Language: English / Gàidhlig

Loading…
Chamber and committees

Meeting of the Parliament

Meeting date: Tuesday, December 17, 2019


Contents


Time for Reflection

The Presiding Officer (Ken Macintosh)

Good afternoon. Our first item of business today is time for reflection, for which our leader is the Rev Robert J M Anderson, the minister of Knockando, Elchies and Archiestown parish church, linked with Rothes parish church in Moray.

The Rev Robert J M Anderson (Knockando, Elchies and Archiestown Parish Church, linked with Rothes Parish Church, Moray)

Presiding Officer and members of the Scottish Parliament, thank you for this opportunity to share with you in your time for reflection.

As we approach Christmas, the fever of the season can begin to overtake us. There is so much to be done: cards to be written and food to be bought, and we think about gifts to be given. The area of gifts is one fraught with danger. I remember one year, when I was a child, I opened my present from my granny and received a pair of ladies stockings. My mother opened her present from my granny and received a child’s cowboy hat.

This year, I find myself thinking about what kind of gift I might have given to Jesus. A verse came to my mind from one of my favourite carols, “In the Bleak Midwinter”. Do you recall the last verse of that carol?

“What can I give Him,
Poor as I am?
If I were a Shepherd
I would bring a lamb;
If I were a Wise Man
I would do my part,
Yet what I can I give Him,
Give my heart.”

The gospel tells us that Jesus was born in circumstances that might have caused gossip in some circles. Furthermore, birth in a manger was hardly ideal from a health and hygiene point of view—and we remember that some children in the world today are still born in appalling conditions.

Joseph and Mary had journeyed from Nazareth to Bethlehem in order to register to pay taxes. When they arrived in Bethlehem, a byre was the only place that they could find to stay. Out in the fields, though, working shepherds had an astonishing experience. A great company of the heavenly host appeared with the angel praising God and announcing the birth of the Holy One. It was no ordinary night.

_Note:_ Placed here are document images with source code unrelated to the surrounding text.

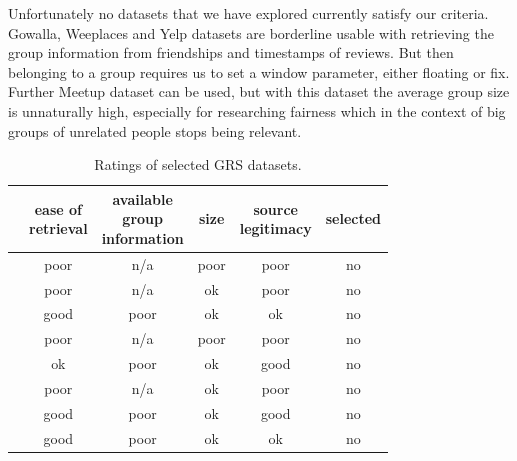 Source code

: Unfortunately no datasets that we have explored currently satisfy our criteria. Gowalla, Weeplaces and Yelp datasets are borderline usable with retrieving the group information from friendships and timestamps of reviews. But then belonging to a group requires us to set a window parameter, either floating or fix. Further Meetup dataset can be used, but with this dataset the average group size is unnaturally high, especially for researching fairness which in the context of big groups of unrelated people stops being relevant.

\begin{table}[!ht]
    \centering
    \begin{tabular}{ r | c c c c | c}
         & \makecell[c]{ease of \\ retrieval} & \makecell[c]{available \\ group \\ information} & size & \makecell[c]{source \\ legitimacy} & selected\\
        \hline
            \nameref{subsubsec:04_group_datasets.overview.camra}
                & poor & n/a & poor & poor & no\\
            \nameref{subsubsec:04_group_datasets.overview.douban}
                & poor & n/a & ok & poor & no \\
            \nameref{subsubsec:04_group_datasets.overview.gowalla}
                & good & poor & ok &  ok & no\\
            \nameref{subsubsec:04_group_datasets.overview.mafengwo}
                & poor & n/a & poor & poor & no\\
            \nameref{subsubsec:04_group_datasets.overview.meetup}
                & ok & poor & ok & good & no\\
            \nameref{subsubsec:04_group_datasets.overview.plancast}
                & poor & n/a & ok & poor & no\\
            \nameref{subsubsec:04_group_datasets.overview.yelp}
                & good & poor & ok & good & no\\
            \nameref{subsubsec:04_group_datasets.overview.weeplaces}
                &  good & poor & ok & ok & no\\
    \end{tabular}
    \caption{Ratings of selected GRS datasets.}
    \label{table:5.2_GRS_datasets_rating}
\end{table}

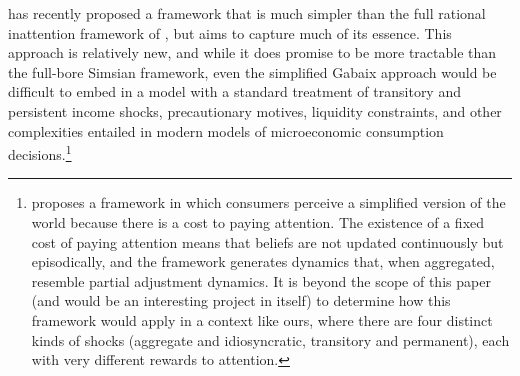 \cite{gabaixSparsityQJE} has recently proposed a framework that is much simpler than the full rational inattention framework of \cite{simsInattention}, but aims to capture much of its essence.  This approach is relatively new, and while it does promise to be more tractable than the full-bore Simsian framework, even the simplified Gabaix approach would be difficult to embed in a model with a standard treatment of transitory and persistent income shocks, precautionary motives, liquidity constraints, and other complexities entailed in modern models of microeconomic consumption decisions.\footnote{\cite{gabaixSparsityQJE} proposes a framework in which consumers perceive a simplified version of the world because there is a cost to paying attention.  The existence of a fixed cost of paying attention means that beliefs are not updated continuously but episodically, and the framework generates dynamics that, when aggregated, resemble partial adjustment dynamics.  It is beyond the scope of this paper (and would be an interesting project in itself) to determine how this framework would apply in a context like ours, where there are four distinct kinds of shocks (aggregate and idiosyncratic, transitory and permanent), each with very different rewards to attention.}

I return to my thoughts about what I might give to Jesus this Christmas—and always. I find my answer in the parable of the sheep and the goats in Matthew’s gospel, chapter 25. Jesus said:

“Truly I tell you, whatever you did for one of the least of these brothers and sisters of mine, you did it for me.”

It is the gift that should keep on giving. That is what local churches throughout the land strive to do, day by day. Happy Christmas. [Applause.]